The NDVI is a commonly used remote sensing index, quantifying the abundance of green vegetation (it has a range of -1 to 1, with values closer to 1 corresponding to more abundant vegetation). The NDVI is calculated based on reflectance in the red and NIR bands. We are going to see exactly how it is done, using the Landsat image as an example, later on in this chapter.

To examine the geographical location of the modis.tif raster, we can use the plotKML package that has a suite of functions to export the spatial data from R in the KML or KMZ formats and automatically display it in Google Earth. The simplest possible example, using nothing but defaults, would be to call the plotKML function on one of the bands in the raster r (for example, on band 1) in order to open Google Earth and display it there. The expression plotKML(r[[1]]) will thus automatically open Google Earth, zoom in on the location of the raster r[[1]], and display its values using a color scale (assuming the R packages plotKML and animation are loaded and the Google Earth software is installed). The following screenshot demonstrates what we see as a result:

Subsetting rasters

Note

To subsequently display the result in Google Earth, the plotKML function has, in fact, written a KML file in the current working directory. The working directory is the default path that R uses to import and export files. It can be queried or modified using functions getwd and setwd, respectively. For example:

> getwd()
[1] "C:/Users/Michael Dorman/Documents"
> setwd("C:\Data")
> getwd()
[1] "C:/Data"

Utilizing working directories can save the time spent in writing absolute file paths, but it can also make the code less concrete, so we will not use it in the present book.
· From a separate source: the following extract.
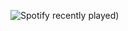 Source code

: ![Spotify recently played](https://spotify-recently-played-readme.vercel.app/api?user=inoz9pc3jmz6hxgovc7dzrq20&count={6}))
Interactive visualization, over informative reference layers (for example, in Google Earth), is very helpful for the initial examination of spatial data we have at hand. For example, we can now see clearly that the NDVI gradient within the raster, from relatively high values towards north-west direction to relatively low values towards south-east direction, is due to its positioning in the transition zone between the relatively humid Mediterranean climatic region (where vegetation is more abundant) and the arid Negev desert (where vegetation is scarce).

The interested reader can refer to the paper in the Journal of Statistical Software by Hengl, Roudier, Beaudette, and Pebesma (2014), or to the online tutorial (http://gsif.isric.org/doku.php?id=wiki:tutorial_plotkml) for further details and inspirational examples on the wide range of methods the plotKML package offers.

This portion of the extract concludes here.